Being a deep thinker is a sure fire way to be misunderstood. When it comes to Einstein on religion, the mischaracterizations never seem to end.
A popular belief was that Einstein was religious. He certainly used the word religion enough, but if one reads the context in which he writes on religion, he is not speaking of centralized religion, and certainly not monotheistic religion. He is talking about ethics, which he loosely equated with religion. He was referring to general human spirituality, which in his time was yet represented by religion.

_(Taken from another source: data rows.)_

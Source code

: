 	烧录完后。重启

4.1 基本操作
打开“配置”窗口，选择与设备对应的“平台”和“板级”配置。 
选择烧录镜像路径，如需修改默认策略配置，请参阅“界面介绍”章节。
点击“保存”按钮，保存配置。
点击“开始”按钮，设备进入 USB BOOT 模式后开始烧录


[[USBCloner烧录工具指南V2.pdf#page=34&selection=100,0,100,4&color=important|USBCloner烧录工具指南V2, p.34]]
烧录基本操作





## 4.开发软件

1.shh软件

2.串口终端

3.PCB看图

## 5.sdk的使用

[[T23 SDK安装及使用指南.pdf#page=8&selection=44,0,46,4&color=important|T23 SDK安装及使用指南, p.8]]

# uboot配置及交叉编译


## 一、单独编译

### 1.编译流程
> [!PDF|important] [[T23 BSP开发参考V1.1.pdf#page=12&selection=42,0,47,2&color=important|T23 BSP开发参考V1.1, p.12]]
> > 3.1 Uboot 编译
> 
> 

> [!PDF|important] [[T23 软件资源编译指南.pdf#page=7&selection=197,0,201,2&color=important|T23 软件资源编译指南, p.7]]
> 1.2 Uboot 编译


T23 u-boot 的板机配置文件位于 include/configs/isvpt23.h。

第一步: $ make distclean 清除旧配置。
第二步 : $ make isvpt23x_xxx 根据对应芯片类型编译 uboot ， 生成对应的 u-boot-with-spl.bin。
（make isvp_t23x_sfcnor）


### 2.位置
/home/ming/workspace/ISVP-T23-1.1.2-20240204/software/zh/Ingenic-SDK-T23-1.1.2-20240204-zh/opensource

One of Einstein’s most oft-quoted phrases speaks of the lameness of science without religion and the blindness of religion without science. Einstein applied the scientific method as the avenue to knowledge of choice, but he did not consider it useful in determining right from wrong; that to him was where the need for “religion” came in, and one could fulfill that need through thinking about life and applying oneself to an inclusive ethical system, whether it came from a secular philosopher or the Bible. Atheists and non-theists, in that sense, could be religious.
At the same time, Einstein embraced reason over revelation. Existence was God to him, and he was awed by God’s order as it appeared before his reason, not before his blind beliefs or faith. Like the 17th century Dutch philosopher Baruch Spinoza, the Bible to Einstein was cultural literature, not the dogmatic word of God.
Einstein also had no use for the concept of a personal God. Like Spinoza, he too was a pantheist. Indeed, he believed it the duty of priests to reject the monotheistic God made exclusive and separated from humanity and the world, and that they would fail their calling as teachers of morality unless they did so.
In speaking of his own religion, Einstein had little tolerance for the concept of a Chosen People. He considered this the immature divinization of a clan, just as nationalism was to him a psychological disease fitting a childish humanity.
If there was a high religious, meaning ethical, calling to Einstein, it would have surely been to establish a multinational organization whose unifying purpose was to prevent war. A staunch pacifist who considered Gandhi an exemplary spiritual leader, his greatest fear was the near destruction of the human race through nuclear weapons.
But the religion of self-expansion and selfless service to humanity, freedom from narrow religious and nationalistic labels, and the unity of the human race is not a religion that many find comfortable. Liberation from the narrow sense of self, which Einstein believed was the true measure of a human being, is not a religion most people aspire toward. It is easier to be divisive and exclusive because being so easily justifies our selfish materialistic ambitions.
The problem is that if Einstein is right, then his sense of religion is our only and best hope; and we’re finding that he’s more and more right every day, even when we thought he was wrong. Will the leaders of nations, churches, and corporations heed his warning?